As it currently stands, the Ubuntu upgrade process will be interrupted whenever some user interaction is required. In particular, whenever Ubuntu tries to upgrade a package, and finds that I have modified some configuration file that belongs to that package, it will ask me what to do. This behavior is quite annoying. I cannot launch the update and go away, because sooner or later there will be a popup and the upgrade utility won't do anything until I click somewhere. (The questions make sense.1 I do not criticize the questions per se, but the way the upgrade utility goes about asking them.)
Could Ubuntu not simply perform all the package upgrades, as it is going to anyway, and then, at the very end, display one single pop-up with a list of all those questions, so that I can simply check them off one by one?

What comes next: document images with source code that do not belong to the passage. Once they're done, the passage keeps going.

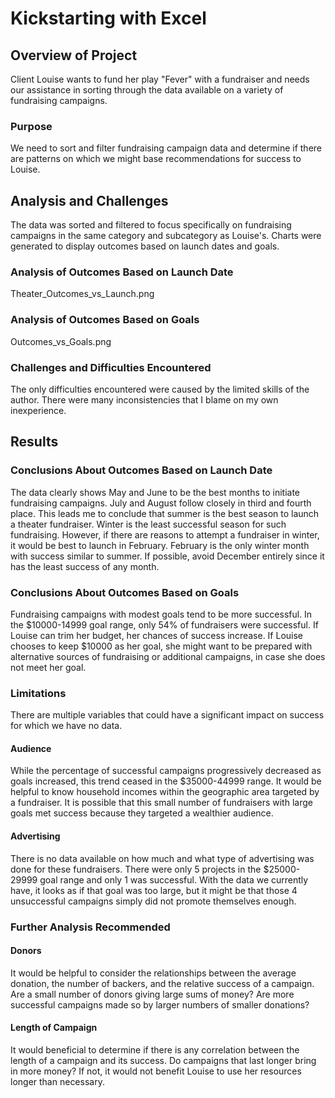 # Kickstarting with Excel

## Overview of Project
Client Louise wants to fund her play "Fever" with a fundraiser and needs our assistance in sorting through the data available on a variety of fundraising campaigns.

### Purpose
We need to sort and filter fundraising campaign data and determine if there are patterns on which we might base recommendations for success to Louise.

## Analysis and Challenges
The data was sorted and filtered to focus specifically on fundraising campaigns in the same category and subcategory as Louise's. Charts were generated to display outcomes based on launch dates and goals.

### Analysis of Outcomes Based on Launch Date

Theater_Outcomes_vs_Launch.png

### Analysis of Outcomes Based on Goals

Outcomes_vs_Goals.png

### Challenges and Difficulties Encountered
The only difficulties encountered were caused by the limited skills of the author. There were many inconsistencies that I blame on my own inexperience.

## Results

### Conclusions About Outcomes Based on Launch Date
The data clearly shows May and June to be the best months to initiate fundraising campaigns.  July and August follow closely in third and fourth place.  This leads me to conclude that summer is the best season to launch a theater fundraiser.
Winter is the least successful season for such fundraising.  However, if there are reasons to attempt a fundraiser in winter, it would be best to launch in February.  February is the only winter month with success similar to summer. If possible, avoid December entirely since it has the least success of any month.

### Conclusions About Outcomes Based on Goals
Fundraising campaigns with modest goals tend to be more successful.  In the $10000-14999 goal range, only 54% of fundraisers were successful.  If Louise can trim her budget, her chances of success increase.  If Louise chooses to keep $10000 as her goal, she might want to be prepared with alternative sources of fundraising or additional campaigns, in case she does not meet her goal.  

### Limitations
There are multiple variables that could have a significant impact on success for which we have no data.

#### Audience
While the percentage of successful campaigns progressively decreased as goals increased, this trend ceased in the $35000-44999 range. It would be helpful to know household incomes within the geographic area targeted by a fundraiser.  It is possible that this small number of fundraisers with large goals met success because they targeted a wealthier audience.

#### Advertising
There is no data available on how much and what type of advertising was done for these fundraisers. There were only 5 projects in the $25000-29999 goal range and only 1 was successful.  With the data we currently have, it looks as if that goal was too large, but it might be that those 4 unsuccessful campaigns simply did not promote themselves enough.

### Further Analysis Recommended

#### Donors
It would be helpful to consider the relationships between the average donation, the number of backers, and the relative success of a campaign. Are a small number of donors giving large sums of money? Are more successful campaigns made so by larger numbers of smaller donations?

#### Length of Campaign
It would beneficial to determine if there is any correlation between the length of a campaign and its success. Do campaigns that last longer bring in more money?  If not, it would not benefit Louise to use her resources longer than necessary.
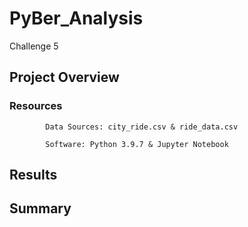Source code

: # PyBer_Analysis
   Challenge 5
## Project Overview

### Resources
            Data Sources: city_ride.csv & ride_data.csv
            
            Software: Python 3.9.7 & Jupyter Notebook
## Results

## Summary
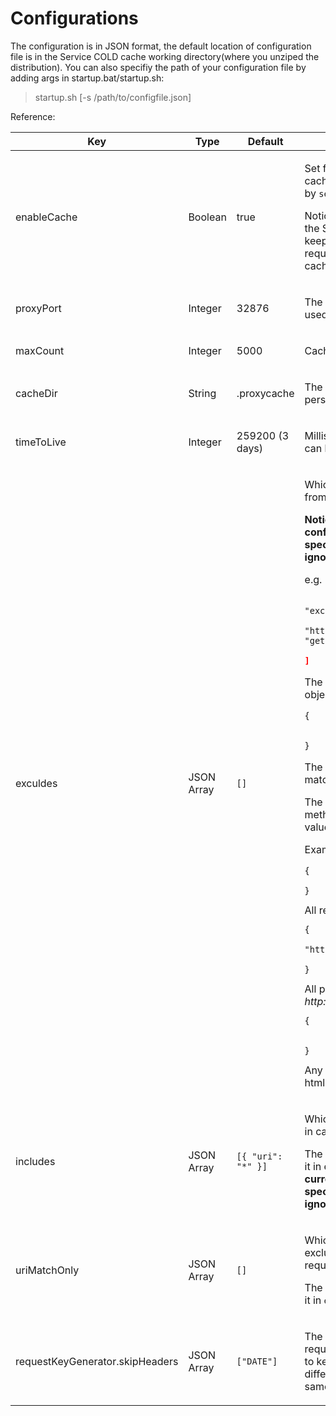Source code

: # Configurations

The configuration is in JSON format, the default location of configuration file is in the Service COLD cache working directory(where you unziped the distribution). You can also specifiy the path of your configuration file by adding args in startup.bat/startup.sh:

>startup.sh [-s /path/to/configfile.json]

Reference:
<table>
<thead>
<tr>
<th>Key</th><th>Type</th><th>Default</th><th>Description</th>
</tr>
</thead>
<tbody>
<tr>
<td>enableCache</td>
<td>Boolean</td>
<td>true</td>
<td>
<p>Set false to disable cache. But the cache still can turn on in runtime by <code>serviceCache.sh enableCache</code></p>
<p>Notice that when set this to false the Service COLD cache will still keep running and forward requests/responses, just stops cache the response</p>
</td>
</tr>
<tr>
<td>proxyPort</td>
<td>Integer</td>
<td>32876</td>
<td><p>The port Service COLD cache used</p></td>
</tr>
<tr>
<td>maxCount</td>
<td>Integer</td>
<td>5000</td>
<td><p>Cache item max count.</p></td>
</tr>
<tr>
<td>cacheDir</td>
<td>String</td>
<td>.proxycache</td>
<td><p>The folder where cache data persisted. 
</p></td>
</tr>
<tr>
<td>timeToLive</td>
<td>Integer</td>
<td>259200 (3 days)</td>
<td><p>Millisecond before a cache item can be marked as <i>out of date</i></p></td>
</tr>
<tr>
<td>exculdes</td>
<td>JSON Array</td>
<td><code>[]</code></td>
<td>
<p>Which request should be excluded from caching.</p>
<p>
<strong>Notice that, for current version, if configuration "includes" specified, the "excludes" will be ignored</strong>
</p>
<p>e.g.
<pre><code>
"excludes" : <strong style="color:red;">[</strong>
    {"uri": "http://*.ebay.com/*", method : "get"},
    {"uri": "*.pdf"}
<strong style="color:red;">]</strong>
</pre></code>
</p>
<p>The element of array is a pattern object: </p>
<p>
<pre><code>{
    "uri": "requestURI",
    "method": "httpMethod"
}</code></pre></p>
<p>
The <code><i>requestURI</i></code> supports wildcard match
</p>
<p>
The <code><i>httpMethod</i></code> is standard http method like 'post', 'get'. Default value is '*' means any method
</p>
<p>
Examples:
<pre><code>{ 
    "uri": "*",
}</code></pre>All requests
<pre><code>{ 
    "uri": "http://www.ebay.com/service/*",
    "method": "post"
}</code></pre>All post requests under uri <i>http://www.ebay.com/service/</i>
<pre><code>{ 
    "uri": "*.html",
    "method": "*"
}</code></pre>Any requests by any methods for html file
</p>
</td>
</tr>
<tr>
<td>includes</td>
<td>JSON Array</td>
<td>
<pre><code>[{ "uri": "*" }]</code></pre>
</td>
<td>
<p>
Which request should be included in cache
</p>
<p>
The pattern object is the same as it in exclude. <strong>Notice that, for current version, if "includes" specified, the "excludes" will be ignored</strong>
</p>
</td>
</tr>
<tr>
<td>uriMatchOnly</td>
<td>JSON Array</td>
<td>
<code>[]</code>
</td>
<td>
<p>
Which request's <strong>body</strong> should be excluded and only match request's <strong>URI</strong> and <strong>headers</strong>.
</p>
<p>
The pattern object is the same as it in <code>exclude</code>.
</p>
</td>
</tr>
<tr>
<td>requestKeyGenerator.skipHeaders</td>
<td>JSON Array</td>
<td>
<code>["DATE"]</code>
</td>
<td>
<p>
The cache key calculation for request will ignore these headers to keep certain requests with different header values share same cache content.
</p>
</td>
</tr>
</tbody>
</table>
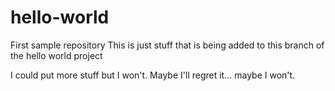 # hello-world
First sample repository
This is just stuff that is being added to this branch of the hello world project

I could put more stuff but I won't.
Maybe I'll regret it...
maybe I won't. 

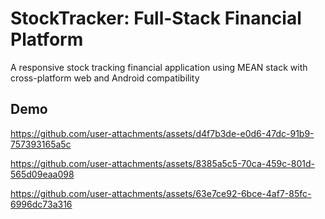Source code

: # StockTracker: Full-Stack Financial Platform
A responsive stock tracking financial application using MEAN stack with cross-platform web and Android compatibility

## Demo
https://github.com/user-attachments/assets/d4f7b3de-e0d6-47dc-91b9-757393165a5c

https://github.com/user-attachments/assets/8385a5c5-70ca-459c-801d-565d09eaa098

https://github.com/user-attachments/assets/63e7ce92-6bce-4af7-85fc-6996dc73a316






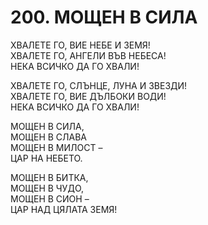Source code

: # 200. МОЩЕН В СИЛА  
  
ХВАЛЕТЕ ГО, ВИЕ НЕБЕ И ЗЕМЯ!  
ХВАЛЕТЕ ГО, АНГЕЛИ ВЪВ НЕБЕСА!  
НЕКА ВСИЧКО ДА ГО ХВАЛИ!  
  
ХВАЛЕТЕ ГО, СЛЪНЦЕ, ЛУНА И ЗВЕЗДИ!  
ХВАЛЕТЕ ГО, ВИЕ ДЪЛБОКИ ВОДИ!  
НЕКА ВСИЧКО ДА ГО ХВАЛИ!  
  
МОЩЕН В СИЛА,  
МОЩЕН В СЛАВА  
МОЩЕН В МИЛОСТ –  
ЦАР НА НЕБЕТО.  
  
МОЩЕН В БИТКА,  
МОЩЕН В ЧУДО,  
МОЩЕН В СИОН –  
ЦАР НАД ЦЯЛАТА ЗЕМЯ!

<DownloadsButton pdf="/pdf/200-moshten-v-sila.pdf" />

<DownloadChordsButton pdf="/chords/200-moshten-v-sila_akord.pdf"/>
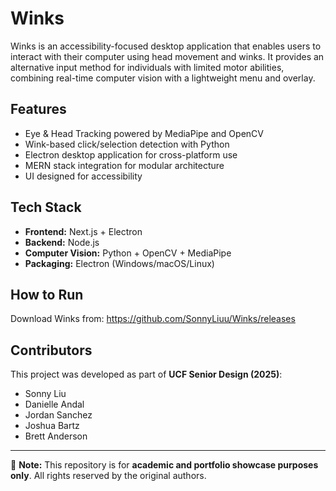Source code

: # Winks

Winks is an accessibility-focused desktop application that enables users to interact with their computer using head movement and winks. It provides an alternative input method for individuals with limited motor abilities, combining real-time computer vision with a lightweight menu and overlay.

## Features

- Eye & Head Tracking powered by MediaPipe and OpenCV
- Wink-based click/selection detection with Python
- Electron desktop application for cross-platform use
- MERN stack integration for modular architecture
- UI designed for accessibility

## Tech Stack

- **Frontend:** Next.js + Electron
- **Backend:** Node.js
- **Computer Vision:** Python + OpenCV + MediaPipe
- **Packaging:** Electron (Windows/macOS/Linux)

## How to Run

Download Winks from: https://github.com/SonnyLiuu/Winks/releases

## Contributors

This project was developed as part of **UCF Senior Design (2025)**:

- Sonny Liu
- Danielle Andal
- Jordan Sanchez
- Joshua Bartz
- Brett Anderson

---

📌 **Note:** This repository is for **academic and portfolio showcase purposes only**.
All rights reserved by the original authors.
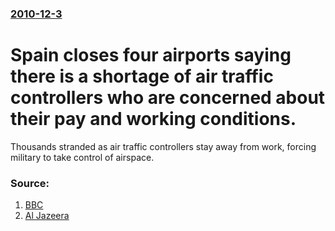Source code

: ### [2010-12-3](/news/2010/12/3/index.md)

# Spain closes four airports saying there is a shortage of air traffic controllers who are concerned about their pay and working conditions. 

Thousands stranded as air traffic controllers stay away from work, forcing military to take control of airspace.


### Source:

1. [BBC](http://www.bbc.co.uk/news/world-europe-11913878)
2. [Al Jazeera](http://english.aljazeera.net/news/europe/2010/12/201012432631641765.html)
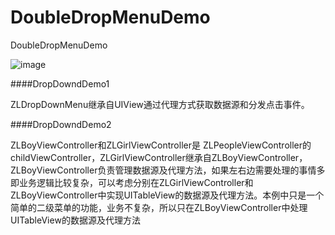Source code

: # DoubleDropMenuDemo
DoubleDropMenuDemo

![image](https://github.com/wdxgtsh/DoubleDropMenuDemo/blob/master/src/DoubleDropMenuDemo02.gif?raw=true)

####DropDowndDemo1

ZLDropDownMenu继承自UIView通过代理方式获取数据源和分发点击事件。
	
####DropDowndDemo2

 ZLBoyViewController和ZLGirlViewController是	ZLPeopleViewController的childViewController，ZLGirlViewController继承自ZLBoyViewController，ZLBoyViewController负责管理数据源及代理方法，如果左右边需要处理的事情多即业务逻辑比较复杂，可以考虑分别在ZLGirlViewController和ZLBoyViewController中实现UITableView的数据源及代理方法。本例中只是一个简单的二级菜单的功能，业务不复杂，所以只在ZLBoyViewController中处理UITableView的数据源及代理方法
	
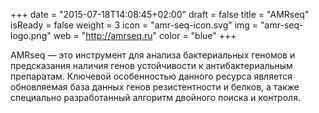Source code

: +++
date = "2015-07-18T14:08:45+02:00"
draft = false
title = "AMRseq"
isReady = false
weight = 3
icon = "amr-seq-icon.svg"
img = "amr-seq-logo.png"
web = "http://amrseq.ru"
color = "blue"
+++

AMRseq — это инструмент для анализа бактериальных геномов и предсказания наличия генов устойчивости к антибактериальным препаратам. Ключевой особенностью данного ресурса является обновляемая база данных генов резистентности и белков, а также специально разработанный алгоритм двойного поиска и контроля.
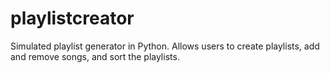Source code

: # playlistcreator
Simulated playlist generator in Python. Allows users to create playlists, add and remove songs, and sort the playlists.

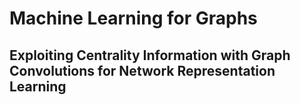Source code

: # Machine Learning for Graphs
## Exploiting Centrality Information with Graph Convolutions for Network Representation Learning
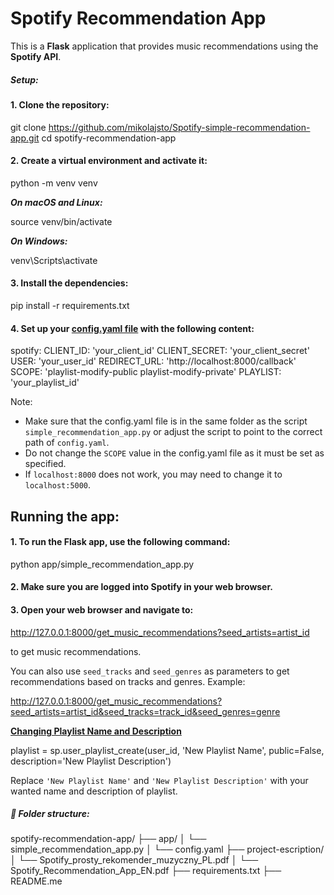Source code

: # Spotify Recommendation App

This is a **Flask** application that provides music recommendations using the **Spotify API**.

##### Setup:

#### 1. Clone the repository:

   git clone https://github.com/mikolajsto/Spotify-simple-recommendation-app.git
   cd spotify-recommendation-app

#### 2. Create a virtual environment and activate it:

   python -m venv venv

   ***On macOS and Linux:***

   source venv/bin/activate

   ***On Windows:***

   venv\Scripts\activate

#### 3. Install the dependencies:

   pip install -r requirements.txt

#### 4. Set up your [config.yaml file](./app/config.yaml) with the following content:

   spotify:
     CLIENT_ID: 'your_client_id'
     CLIENT_SECRET: 'your_client_secret'
     USER: 'your_user_id'
     REDIRECT_URL: 'http://localhost:8000/callback'
     SCOPE: 'playlist-modify-public playlist-modify-private'
     PLAYLIST: 'your_playlist_id'

   Note:
   - Make sure that the config.yaml file is in the same folder as the script `simple_recommendation_app.py` or adjust the script to point to the correct path of `config.yaml`.
   - Do not change the `SCOPE` value in the config.yaml file as it must be set as specified.
   - If `localhost:8000` does not work, you may need to change it to `localhost:5000`.

## Running the app:

#### 1. To run the Flask app, use the following command:

   python app/simple_recommendation_app.py

#### 2. Make sure you are logged into Spotify in your web browser.

#### 3. Open your web browser and navigate to:

   http://127.0.0.1:8000/get_music_recommendations?seed_artists=artist_id

   to get music recommendations.

   You can also use `seed_tracks` and `seed_genres` as parameters to get recommendations based on tracks and genres. Example:

   http://127.0.0.1:8000/get_music_recommendations?seed_artists=artist_id&seed_tracks=track_id&seed_genres=genre

[**Changing Playlist Name and Description**](./app/simple_recommendation_app.py#L88)

   playlist = sp.user_playlist_create(user_id, 'New Playlist Name', public=False, description='New Playlist Description')

Replace `'New Playlist Name'` and `'New Playlist Description'` with your wanted name and description of playlist.

##### 📁 Folder structure:

spotify-recommendation-app/
├── app/
│   └── simple_recommendation_app.py
│   └── config.yaml
├── project-escription/
│   └── Spotify_prosty_rekomender_muzyczny_PL.pdf
│   └── Spotify_Recommendation_App_EN.pdf
├── requirements.txt
├── README.me
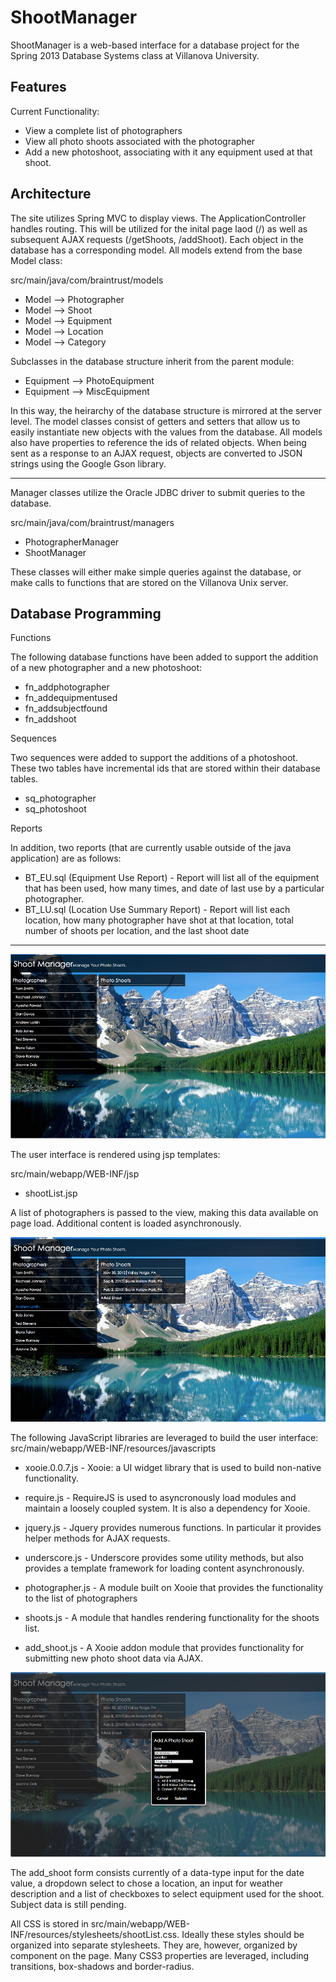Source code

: ShootManager
============

ShootManager is a web-based interface for a database project for the Spring 2013 Database Systems class at
Villanova University.

Features
--------

Current Functionality:
- View a complete list of photographers
- View all photo shoots associated with the photographer
- Add a new photoshoot, associating with it any equipment used at that shoot.

Architecture
------------

The site utilizes Spring MVC to display views.  The ApplicationController handles routing.  This will be utilized
for the inital page laod (/) as well as subsequent AJAX requests (/getShoots, /addShoot).  Each object in the
database has a corresponding model.  All models extend from the base Model class:

src/main/java/com/braintrust/models
- Model --> Photographer
- Model --> Shoot
- Model --> Equipment
- Model --> Location
- Model --> Category

Subclasses in the database structure inherit from the parent module:
- Equipment --> PhotoEquipment
- Equipment --> MiscEquipment

In this way, the heirarchy of the database structure is mirrored at the server level.  The model classes consist of
getters and setters that allow us to easily instantiate new objects with the values from the database. All models
also have properties to reference the ids of related objects.  When being sent as a response to an AJAX request,
objects are converted to JSON strings using the Google Gson library.

___________

Manager classes utilize the Oracle JDBC driver to submit queries to the database.  

src/main/java/com/braintrust/managers
- PhotographerManager
- ShootManager

These classes will either make simple queries against the database, or make calls to functions that are stored
on the Villanova Unix server.

Database Programming
------------

Functions

The following database functions have been added to support the addition of a new photographer and a new photoshoot:

- fn_addphotographer
- fn_addequipmentused
- fn_addsubjectfound
- fn_addshoot

Sequences

Two sequences were added to support the additions of a photoshoot. These two tables have incremental 
ids that are stored within their database tables. 

- sq_photographer
- sq_photoshoot

Reports

In addition, two reports (that are currently usable outside of the java application) are as follows: 

- BT_EU.sql (Equipment Use Report) - Report will list all of the equipment that has been used, how many times, 
and date of last use by a particular photographer. 
- BT_LU.sql (Location Use Summary Report) - Report will list each location, how many photographer have shot at that location, 
total number of shoots per location, and the last shoot date


___________

![ShootManager Screen 1](/src/main/webapp/WEB-INF/resources/images/sm-grab-1.jpg "Photographer List View")

The user interface is rendered using jsp templates:

src/main/webapp/WEB-INF/jsp
- shootList.jsp

A list of photographers is passed to the view, making this data available on page load.  Additional content is loaded
asynchronously.

![ShootManager Screen 2](/src/main/webapp/WEB-INF/resources/images/sm-grab-2.jpg "Shoot List List View")

The following JavaScript libraries are leveraged to build the user interface:
src/main/webapp/WEB-INF/resources/javascripts
- xooie.0.0.7.js - Xooie: a UI widget library that is used to build non-native functionality.
- require.js - RequireJS is used to asyncronously load modules and maintain a loosely coupled system.  It is also a dependency for Xooie.
- jquery.js - Jquery provides numerous functions.  In particular it provides helper methods for AJAX requests.
- underscore.js - Underscore provides some utility methods, but also provides a template framework for loading content asynchronously.

- photographer.js - A module built on Xooie that provides the functionality to the list of photographers
- shoots.js - A module that handles rendering functionality for the shoots list.
- add_shoot.js - A Xooie addon module that provides functionality for submitting new photo shoot data via AJAX.

![ShootManager Screen 3](/src/main/webapp/WEB-INF/resources/images/sm-grab-3.jpg "Add Shoot View")

The add_shoot form consists currently of a data-type input for the date value, a dropdown select to chose a location,
an input for weather description and a list of checkboxes to select equipment used for the shoot.  Subject data is 
still pending.

All CSS is stored in src/main/webapp/WEB-INF/resources/stylesheets/shootList.css.  Ideally these styles should be
organized into separate stylesheets.  They are, however, organized by component on the page.  Many CSS3 properties
are leveraged, including transitions, box-shadows and border-radius.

Bulk-moving all these questions to the end of the upgrade process would be so much more efficient. It would allow me to launch an upgrade in the evening, come back in the morning, and take care of all those little details in one sweep. Technically it shouldn't be a problem at all. The upgrade utility can easily keep track of which files it is going to ask me about. It could even do it on the run, adding questions to the pop-up as it goes, so that users who like the current behavior can stick with it, but the upgrade process won't get interrupted if a user doesn't answer right away.
Summing up, is there a way to move all those questions to the end? If not, is there a reason for this behavior? Generally, would bulk-moving all those questions to the end of the installation process be a good idea? Should I make a feature request?
Should there not be such a feature, and if the question stirs enough interest, I will definitely make a feature request, and we'll see what the devs have to say. :)
1 On the one hand, if I'm running a server with a lot of customized configuration files, I don't want an upgrade to remove them or mess them up. On the other hand, configuration file formats may change, and so with package updates my customized configuration files may need manual massaging.